The October edition of the OSTI Briefcase contains some interesting insights on two complaints, in particular.
The issue for determination in this matter was whether the insurer was entitled to reject a claim for the loss of a tennis bracelet, worth nearly R120 000, on any one of the following four grounds set out in the insurer’s letter of rejection:
- late notification of the claim;
- the failure to take reasonable precautions and care to prevent or minimise the loss;
- the item not being in a safe; or
- the failure to have the condition of the jewellery checked and a valuation certificate obtained within 24 months.
The insurer argued that the endorsement on the schedule requiring jewellery to be secured in a safe when not being worn was a promissory warranty and absolute in nature. The insurer asserted that, as there was a breach of the warranty, there was no obligation on the insurer to accept liability for the loss.
The reasoning by the Ombud in arriving at her decision is very clearly set out in the relevant article, and we suggest readers take time to read it. A link is provided below to also allow you to share it with clients.

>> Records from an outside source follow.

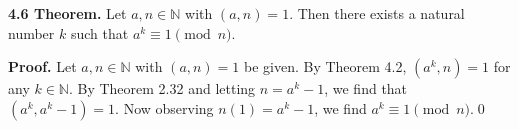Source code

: \documentclass[12pt]{article}
\begin{document}
\noindent\textbf{4.6 Theorem.} Let $a,n\in\mathbb{N}$ with $(a,n)=1$. Then there exists a natural number $k$ such that $a^k\equiv 1\pmod n$. 

\bigskip

\noindent\textbf{Proof.} Let $a,n\in\mathbb{N}$ with $(a,n)=1$ be given. By Theorem 4.2, $(a^k,n)=1$ for any $k\in\mathbb{N}$. By Theorem 2.32 and letting $n=a^k-1$, we find that $(a^k,a^k-1)=1$. Now observing $n(1)=a^k-1$, we find $a^k\equiv 1\pmod n$.\qed
\end{document}
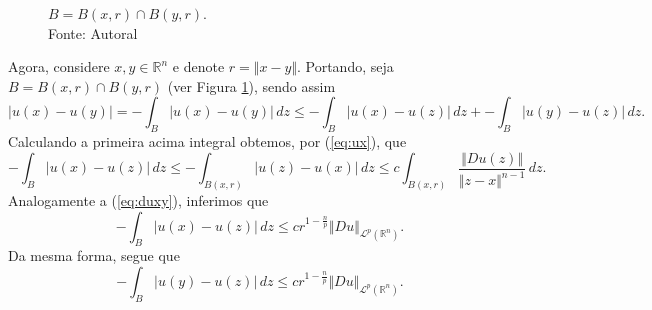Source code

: \documentclass[a4paper, 11pt]{book}
\theoremstyle{definition}
\newcommand{\bR}{\mathbb{R}}
\newcommand{\cL}{\mathcal{L}}
\newcommand{\sint}{-\!\!\!\!\!\!\int}
\begin{document}
\begin{prf}
    \begin{figure}
        \centering
        \caption{$B = B(x,r) \cap B(y,r)$.\\
        Fonte: Autoral}
        \label{fig:B}
    \end{figure}
    Agora, considere $x, y \in \bR^n$ e denote $r = \Vert x - y \Vert$. Portando, seja $B = B(x,r) \cap B(y,r)$ (ver Figura \ref{fig:B}), sendo assim
    \begin{equation} \label{eq:abcd}
        |u(x) - u(y)| = \sint_{B} |u(x) - u(y)| \,dz \leqslant \sint_{B} |u(x) - u(z)| \,dz + \sint_B |u(y) - u(z)| \,dz.
    \end{equation}
    Calculando a primeira acima integral obtemos, por (\ref{eq:ux}), que
    \[
        \sint_B |u(x) - u(z)| \,dz \leqslant \sint_{B(x,r)} |u(z) - u(x)| \,dz \leqslant c \int_{B(x,r)} \frac{\Vert Du(z) \Vert}{\Vert z - x \Vert^{n-1}} \,dz.
    \]
    Analogamente a (\ref{eq:duxy}), inferimos que
    \[
        \sint_B |u(x) - u(z)| \,dz \leqslant cr^{1 - \frac{n}{p}} \Vert Du \Vert_{\cL^p(\bR^n)}.
    \]
    Da mesma forma, segue que
    \[
        \sint_B |u(y) - u(z)| \,dz \leqslant cr^{1 - \frac{n}{p}} \Vert Du \Vert_{\cL^p(\bR^n)}.
    \]


\end{prf}
\end{document}
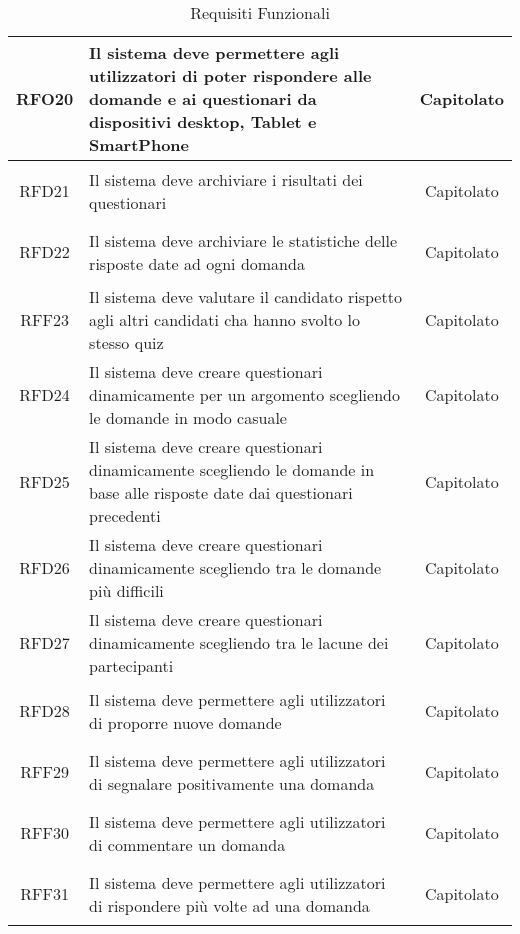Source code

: \begin{longtable}{|c|>{\centering}m{7cm}|c|}
		\\ \hline
		\hypertarget{RFO20}{RFO20} & Il sistema deve permettere agli utilizzatori di poter rispondere alle domande e ai questionari da dispositivi desktop, Tablet e SmartPhone & Capitolato
		\\ \hline
		\hypertarget{RFD21}{RFD21} & Il sistema deve archiviare i risultati dei questionari & Capitolato
		\\ \hline
		\hypertarget{RFD22}{RFD22} & Il sistema deve archiviare le statistiche delle risposte date ad ogni domanda & Capitolato
		\\ \hline
		\hypertarget{RFF23}{RFF23} & Il sistema deve valutare il candidato rispetto agli altri candidati cha hanno svolto lo stesso quiz & Capitolato
		\\ \hline
		\hypertarget{RFD24}{RFD24} & Il sistema deve creare questionari dinamicamente per un argomento scegliendo le domande in modo casuale & Capitolato
		\\ \hline
		\hypertarget{RFD25}{RFD25} & Il sistema deve creare questionari dinamicamente scegliendo le domande in base alle risposte date dai questionari precedenti & Capitolato
		\\ \hline
		\hypertarget{RFD26}{RFD26} & Il sistema deve creare questionari dinamicamente scegliendo tra le domande più difficili & Capitolato
		\\ \hline
		\hypertarget{RFD27}{RFD27} & Il sistema deve creare questionari dinamicamente scegliendo tra le lacune dei partecipanti & Capitolato
		\\ \hline
		\hypertarget{RFD28}{RFD28} & Il sistema deve permettere agli utilizzatori di proporre nuove domande & Capitolato
		\\ \hline
		\hypertarget{RFF29}{RFF29} & Il sistema deve permettere agli utilizzatori di segnalare positivamente una domanda & Capitolato
		\\ \hline
		\hypertarget{RFF30}{RFF30} & Il sistema deve permettere agli utilizzatori di commentare un domanda & Capitolato
		\\ \hline
		\hypertarget{RFF31}{RFF31} & Il sistema deve permettere agli utilizzatori di rispondere più volte ad una domanda & Capitolato
\caption[Requisiti Funzionali]{Requisiti Funzionali}
\label{tabella:req0}
\end{longtable}
\clearpage
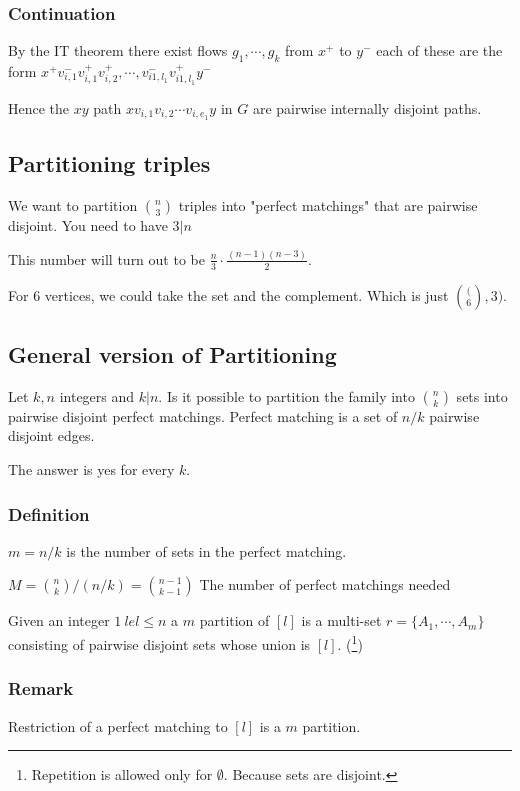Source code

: \documentclass[11pt]{article}
\begin{document}
{\subsubsection{Continuation}
\label{sec:org30b55fb}
By the IT theorem there exist flows \(g_1, \cdots, g_k\) from \(x^+\) to \(y^-\)
each of these are the form \(x^+v_{i,1}^-v_{i,1}^+v_{i, 2}^+, \cdots,
    v_{i1,l_1}^-v_{i1,l_1}^+y^-\)

Hence the \(xy\) path \(xv_{i, 1}v_{i, 2} \cdots v_{i, e_1}y\) in \(G\) are
pairwise internally disjoint paths.
\subsection{Partitioning triples}
\label{sec:orga3258d2}
We want to partition \(\binom{n}{3}\) triples into "perfect matchings" that are
pairwise disjoint. You need to have \(3 \vert n\)

This number will turn out to be \(\frac{n}{3} \cdot \frac{(n-1)(n-3)}{2}\).

For \(6\) vertices, we could take the set and the complement. Which is just
\(\binom(6, 3)\).
\subsection{General version of Partitioning}
\label{sec:orgd0518cc}
Let \(k, n\) integers and \(k\vert n\). Is it possible to partition the family
into \(\binom{n}{k}\) sets into pairwise disjoint perfect matchings. Perfect
matching is a set of \(n/k\) pairwise disjoint edges.

The answer is yes for every \(k\).
\subsubsection{Definition}
\label{sec:org754ed03}
\(m = n/k\) is the number of sets in the perfect matching.

\(M = \binom{n}{k}/(n/k) = \binom{n-1}{k-1}\) The number of perfect matchings needed

Given an integer \(1\ le l \le n\) a \(m\) partition of \([l]\) is a multi-set \(r
    = \{A_1, \cdots, A_m\}\) consisting of pairwise disjoint sets whose union is
\([l]\). (\footnote{Repetition is allowed only for \(\emptyset\). Because sets are disjoint.})
\subsubsection{Remark}
\label{sec:orgf892ef8}
Restriction of a perfect matching to \([l]\) is a \(m\) partition.
}
\end{document}
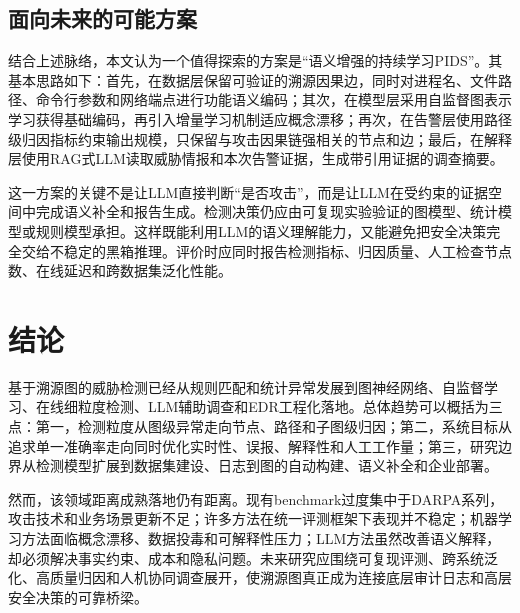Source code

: \subsection{面向未来的可能方案}

结合上述脉络，本文认为一个值得探索的方案是“语义增强的持续学习PIDS”。其基本思路如下：首先，在数据层保留可验证的溯源因果边，同时对进程名、文件路径、命令行参数和网络端点进行功能语义编码；其次，在模型层采用自监督图表示学习获得基础编码，再引入增量学习机制适应概念漂移；再次，在告警层使用路径级归因指标约束输出规模，只保留与攻击因果链强相关的节点和边；最后，在解释层使用RAG式LLM读取威胁情报和本次告警证据，生成带引用证据的调查摘要。

这一方案的关键不是让LLM直接判断“是否攻击”，而是让LLM在受约束的证据空间中完成语义补全和报告生成。检测决策仍应由可复现实验验证的图模型、统计模型或规则模型承担。这样既能利用LLM的语义理解能力，又能避免把安全决策完全交给不稳定的黑箱推理。评价时应同时报告检测指标、归因质量、人工检查节点数、在线延迟和跨数据集泛化性能。

\section{结论}

基于溯源图的威胁检测已经从规则匹配和统计异常发展到图神经网络、自监督学习、在线细粒度检测、LLM辅助调查和EDR工程化落地。总体趋势可以概括为三点：第一，检测粒度从图级异常走向节点、路径和子图级归因；第二，系统目标从追求单一准确率走向同时优化实时性、误报、解释性和人工工作量；第三，研究边界从检测模型扩展到数据集建设、日志到图的自动构建、语义补全和企业部署。

然而，该领域距离成熟落地仍有距离。现有benchmark过度集中于DARPA系列，攻击技术和业务场景更新不足；许多方法在统一评测框架下表现并不稳定；机器学习方法面临概念漂移、数据投毒和可解释性压力；LLM方法虽然改善语义解释，却必须解决事实约束、成本和隐私问题。未来研究应围绕可复现评测、跨系统泛化、高质量归因和人机协同调查展开，使溯源图真正成为连接底层审计日志和高层安全决策的可靠桥梁。
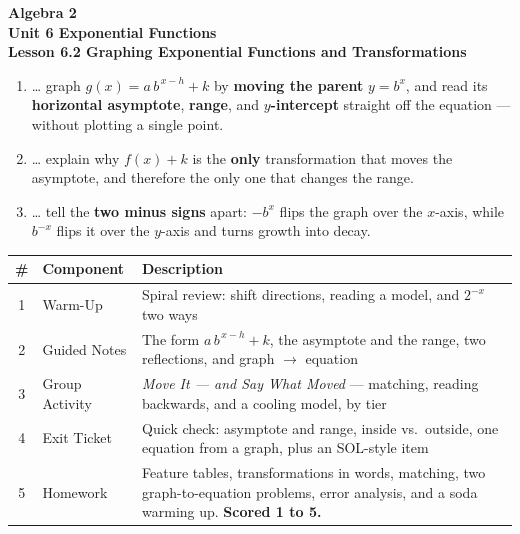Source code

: \documentclass[10pt]{article}
\begin{document}
\vspace{-0.8in}

\begin{center}
  {\color{white}\textbf{\LARGE Algebra 2}}\\[4pt]
  {\color{forestmid}\large\textbf{Unit 6 \quad Exponential Functions}}\\[6pt]
  {\color{white}\textbf{\large Lesson 6.2 \quad Graphing Exponential Functions and Transformations}}
\end{center}

\vspace{0.22in}
\namedateperiod
\vspace{0.18in}

\begin{learningtargetbox}
\small
\begin{enumerate}[leftmargin=1.5em, itemsep=5pt]
  \item \ldots{} graph $g(x)=a\,b^{\,x-h}+k$ by \textbf{moving the parent} $y=b^{x}$, and read its \textbf{horizontal asymptote}, \textbf{range}, and \textbf{$y$-intercept} straight off the equation --- without plotting a single point.
  \item \ldots{} explain why $f(x)+k$ is the \textbf{only} transformation that moves the asymptote, and therefore the only one that changes the range.
  \item \ldots{} tell the \textbf{two minus signs} apart: $-b^{x}$ flips the graph over the $x$-axis, while $b^{-x}$ flips it over the $y$-axis and turns growth into decay.
\end{enumerate}
\end{learningtargetbox}

\vspace{0.14in}

\begin{tocbox}
\small
\renewcommand{\arraystretch}{1.5}
\begin{tabularx}{\linewidth}{@{} c l X @{}}
\rowcolor{forestbg}
\textbf{\#} & \textbf{Component} & \textbf{Description} \\
\midrule
1 & Warm-Up        & Spiral review: shift directions, reading a model, and $2^{-x}$ two ways \\
2 & Guided Notes   & The form $a\,b^{\,x-h}+k$, the asymptote and the range, two reflections, and graph $\to$ equation \\
3 & Group Activity & \emph{Move It --- and Say What Moved} --- matching, reading backwards, and a cooling model, by tier \\
4 & Exit Ticket    & Quick check: asymptote and range, inside vs.\ outside, one equation from a graph, plus an SOL-style item \\
5 & Homework       & Feature tables, transformations in words, matching, two graph-to-equation problems, error analysis, and a soda warming up. \textbf{Scored 1 to 5.} \\
\end{tabularx}
\end{tocbox}
\end{document}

Driving on a non-public road
Ms. Z submitted a claim to her insurer following a motor vehicle accident. The accident occurred whilst Ms. Z was driving in her residential complex. Ms. Z claim was rejected on the basis that she was driving on a non-public road and therefore did not enjoy cover under the policy for the loss. In support of its rejection, the insurer relied on two provisions of the policy, including one that reads:
“The maximum repair contribution available at the time of a claim will be reduced by 50% where the motor vehicle accident or loss takes place on a road that is not cemented or tarred. No benefits shall apply whilst the vehicle is being driven where there is no formally registered road.”
The Ombud held that it would still not be in a position to justify a finding in favour of the insurer based on the Insurer’s failure to draw Ms. Z’s attention at sales stage to the specific exclusion on which it sought to rely. This is an unusual term in an insurance policy and as such, more should have been done to bring it to the insured’s attention.
It is not sufficient to merely to refer to the terms and conditions contained in the policy documents sent to the insured after the contract has been concluded. There must be full and proper compliance with the Policyholder Protection Rules prior to the contract being concluded and which will then enable the insured to exercise an informed choice as to whether or not she/he wishes to agree to the terms offered by the Insurer.